▶ [WORK TASK]: Every line from the start of the records below to the line containing "- 👥 **用户权限分析**: 收集和分析数据库用户权限信息" should be retyped exactly, that line included, and no others.

▶ [Data excerpts]:
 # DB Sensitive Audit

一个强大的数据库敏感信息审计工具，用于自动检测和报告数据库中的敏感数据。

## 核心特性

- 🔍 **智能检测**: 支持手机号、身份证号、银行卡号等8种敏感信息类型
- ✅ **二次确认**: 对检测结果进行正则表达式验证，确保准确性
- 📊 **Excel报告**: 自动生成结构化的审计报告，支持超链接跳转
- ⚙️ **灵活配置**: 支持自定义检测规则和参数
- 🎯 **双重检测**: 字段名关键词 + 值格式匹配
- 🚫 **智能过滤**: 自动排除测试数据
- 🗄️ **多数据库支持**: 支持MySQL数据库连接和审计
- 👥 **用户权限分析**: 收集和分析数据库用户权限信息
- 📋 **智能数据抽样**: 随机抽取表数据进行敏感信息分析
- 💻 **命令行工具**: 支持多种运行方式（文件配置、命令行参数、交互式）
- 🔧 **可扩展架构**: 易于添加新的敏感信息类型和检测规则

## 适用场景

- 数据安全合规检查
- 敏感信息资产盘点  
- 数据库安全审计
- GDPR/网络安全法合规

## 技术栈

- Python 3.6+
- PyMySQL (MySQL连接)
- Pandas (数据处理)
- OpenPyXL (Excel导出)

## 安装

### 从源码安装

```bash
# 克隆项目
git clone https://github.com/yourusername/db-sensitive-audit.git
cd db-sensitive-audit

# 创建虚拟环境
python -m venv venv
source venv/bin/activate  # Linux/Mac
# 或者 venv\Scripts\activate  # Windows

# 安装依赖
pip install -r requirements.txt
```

▶ [ANSWER FOR THE TASK]:
 # DB Sensitive Audit

一个强大的数据库敏感信息审计工具，用于自动检测和报告数据库中的敏感数据。

## 核心特性

- 🔍 **智能检测**: 支持手机号、身份证号、银行卡号等8种敏感信息类型
- ✅ **二次确认**: 对检测结果进行正则表达式验证，确保准确性
- 📊 **Excel报告**: 自动生成结构化的审计报告，支持超链接跳转
- ⚙️ **灵活配置**: 支持自定义检测规则和参数
- 🎯 **双重检测**: 字段名关键词 + 值格式匹配
- 🚫 **智能过滤**: 自动排除测试数据
- 🗄️ **多数据库支持**: 支持MySQL数据库连接和审计
- 👥 **用户权限分析**: 收集和分析数据库用户权限信息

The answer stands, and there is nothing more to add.